Ilva, scontro tra Governo e Am

"L'industria dell'acciaio è molto importante all'interno di una comunità perché ha un impatto importante su tante cose, sui tanti posti di lavoro e quindi dal punto di vista economico e strategico riveste un'importanza di grande rilievo e noi prendiamo questa responsabilità molto seriamente, è qualcosa che sappiamo di dover gestire su base quotidiana e sui cui dobbiamo eccellere".

Anche se quest'ultimo tema non era oggetto specifico dell'incontro di oggi, come ricorda Repubblica il problema c'è e lo ricordano tutti i sindacati di categoria di Cgil, Cisl e Uil: si tratta di "7.603 lavoratori e lavoratrici dell'indotto, dipendenti di circa 346 aziende, autorizzati tutte le mattine, pomeriggi e notti a presentarsi presso la portineria Imprese (sulla strada provinciale per Statte) per iniziare la loro avventura nello stabilimento". "Di conseguenza, è vitale che l'implementazione del nostro piano non venga ritardata" aggiunge la società. Comprendiamo l'importanza dei livelli occupazionali per il Paese e infatti abbiamo mostrato flessibilità aumentando il numero degli occupati a 10.000 rispetto alla nostra offerta originaria. L'ArcelorMittal - fanno sapere alcune fonti vicine alla cordata Am InvestCo - "è rimasta sconcertata" dalla decisione presa dal ministro Calenda di non aprire il tavolo, sottolineando che la decisione è stata "del tutto inattesa".
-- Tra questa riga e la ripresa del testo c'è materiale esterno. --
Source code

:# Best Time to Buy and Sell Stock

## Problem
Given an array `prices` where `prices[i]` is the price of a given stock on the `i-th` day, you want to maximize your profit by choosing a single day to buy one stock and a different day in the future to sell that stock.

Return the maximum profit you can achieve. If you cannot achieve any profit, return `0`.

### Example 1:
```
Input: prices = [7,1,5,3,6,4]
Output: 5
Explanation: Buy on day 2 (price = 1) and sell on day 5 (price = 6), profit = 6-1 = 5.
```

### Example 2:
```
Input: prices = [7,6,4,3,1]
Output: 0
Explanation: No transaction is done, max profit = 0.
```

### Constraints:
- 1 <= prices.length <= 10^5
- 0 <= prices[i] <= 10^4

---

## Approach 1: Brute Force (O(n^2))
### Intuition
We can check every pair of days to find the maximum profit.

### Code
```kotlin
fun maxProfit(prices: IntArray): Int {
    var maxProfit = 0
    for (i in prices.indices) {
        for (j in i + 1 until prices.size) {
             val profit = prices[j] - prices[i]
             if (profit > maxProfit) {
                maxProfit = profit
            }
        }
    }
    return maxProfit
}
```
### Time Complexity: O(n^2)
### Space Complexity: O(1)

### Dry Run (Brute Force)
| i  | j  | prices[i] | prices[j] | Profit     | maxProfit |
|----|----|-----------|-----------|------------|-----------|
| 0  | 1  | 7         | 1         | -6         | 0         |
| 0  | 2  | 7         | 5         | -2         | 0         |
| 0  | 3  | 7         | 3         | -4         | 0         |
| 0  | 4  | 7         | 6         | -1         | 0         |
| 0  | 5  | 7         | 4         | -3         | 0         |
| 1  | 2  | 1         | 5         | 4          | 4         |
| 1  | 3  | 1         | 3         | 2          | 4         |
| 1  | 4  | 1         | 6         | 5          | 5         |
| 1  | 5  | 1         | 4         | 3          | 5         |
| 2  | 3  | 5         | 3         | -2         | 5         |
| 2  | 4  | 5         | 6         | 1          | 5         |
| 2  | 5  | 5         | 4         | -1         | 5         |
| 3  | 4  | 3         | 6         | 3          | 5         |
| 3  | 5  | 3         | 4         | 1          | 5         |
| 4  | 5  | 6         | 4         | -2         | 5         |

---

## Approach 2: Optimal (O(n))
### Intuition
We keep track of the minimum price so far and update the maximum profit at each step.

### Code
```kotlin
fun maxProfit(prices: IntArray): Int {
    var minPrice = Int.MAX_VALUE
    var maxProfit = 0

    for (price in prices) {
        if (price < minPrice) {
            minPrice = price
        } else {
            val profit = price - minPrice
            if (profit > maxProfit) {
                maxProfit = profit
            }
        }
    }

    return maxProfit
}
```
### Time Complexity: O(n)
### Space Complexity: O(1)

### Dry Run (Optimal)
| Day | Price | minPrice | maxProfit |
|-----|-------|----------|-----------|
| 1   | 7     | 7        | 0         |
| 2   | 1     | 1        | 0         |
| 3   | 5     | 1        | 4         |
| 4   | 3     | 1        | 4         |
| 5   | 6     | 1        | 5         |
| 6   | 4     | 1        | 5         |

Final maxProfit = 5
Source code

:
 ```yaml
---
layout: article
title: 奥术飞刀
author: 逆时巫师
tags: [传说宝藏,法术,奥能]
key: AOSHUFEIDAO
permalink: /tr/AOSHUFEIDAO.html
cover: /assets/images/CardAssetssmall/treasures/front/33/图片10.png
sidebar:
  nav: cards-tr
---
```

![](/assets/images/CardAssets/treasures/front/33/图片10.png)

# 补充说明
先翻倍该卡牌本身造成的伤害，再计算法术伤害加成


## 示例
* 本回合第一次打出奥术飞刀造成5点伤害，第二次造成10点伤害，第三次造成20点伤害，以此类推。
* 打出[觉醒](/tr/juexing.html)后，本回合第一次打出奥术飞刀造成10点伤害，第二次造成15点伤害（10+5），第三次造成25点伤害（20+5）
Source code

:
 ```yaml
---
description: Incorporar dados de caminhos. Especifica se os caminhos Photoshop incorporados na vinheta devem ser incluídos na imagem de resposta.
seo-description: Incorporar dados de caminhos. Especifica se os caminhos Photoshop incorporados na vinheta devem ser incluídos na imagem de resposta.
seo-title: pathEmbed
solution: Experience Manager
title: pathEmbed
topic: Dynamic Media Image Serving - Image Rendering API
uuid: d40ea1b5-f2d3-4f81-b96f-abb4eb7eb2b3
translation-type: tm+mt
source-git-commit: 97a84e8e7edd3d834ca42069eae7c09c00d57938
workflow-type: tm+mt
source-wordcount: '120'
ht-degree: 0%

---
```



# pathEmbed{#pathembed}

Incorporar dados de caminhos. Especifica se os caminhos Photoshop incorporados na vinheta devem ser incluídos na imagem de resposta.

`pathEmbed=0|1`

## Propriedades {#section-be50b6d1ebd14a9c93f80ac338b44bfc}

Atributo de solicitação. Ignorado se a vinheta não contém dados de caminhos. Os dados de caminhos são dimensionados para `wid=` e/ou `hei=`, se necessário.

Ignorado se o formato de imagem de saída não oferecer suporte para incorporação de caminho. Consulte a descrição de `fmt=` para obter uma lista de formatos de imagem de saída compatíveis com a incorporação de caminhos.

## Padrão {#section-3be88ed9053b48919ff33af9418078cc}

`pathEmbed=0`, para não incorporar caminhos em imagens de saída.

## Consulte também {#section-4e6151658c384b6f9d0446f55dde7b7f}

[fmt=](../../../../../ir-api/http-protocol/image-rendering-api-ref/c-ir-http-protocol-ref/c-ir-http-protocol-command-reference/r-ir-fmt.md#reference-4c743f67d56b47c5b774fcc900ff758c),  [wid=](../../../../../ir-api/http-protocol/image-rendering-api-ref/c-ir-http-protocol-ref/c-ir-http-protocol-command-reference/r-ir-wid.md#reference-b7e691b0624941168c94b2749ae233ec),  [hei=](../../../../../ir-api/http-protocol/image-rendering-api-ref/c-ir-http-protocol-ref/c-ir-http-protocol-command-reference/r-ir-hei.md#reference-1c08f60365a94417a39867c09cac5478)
Il documento di avvio della procedura, datato 6 ottobre, mette nero su bianco che "Am intende assumere 10mila lavoratori, restando inteso che non vi sarà continuità rispetto al lavoro intrattenuto" dai dipendenti precedentemente "neanche in relazione al trattamento economico e all'anzianità". Lo ha detto l'Ad Europa di Mittal, Aditya Mittal, al forum Conftrasporto di Cernobbio, all'indomani dello sciopero dei lavoratori dell'Ilva e dello stop del governo alla trattativa, giudicata irricevibile dal ministro Calenda, sulle condizioni contrattuali proposte dal gruppo e i 4000 esuberi prospettati. In questo caso però secondo i sindacati, i lavoratori perderanno le garanzie dell'articolo 18 perché saranno riassunti con il contratto a tutele crescenti previsto dal Jobs Act. Ora toccherà ai sindacati trattare per riuscire a mantenere i livelli retributivi.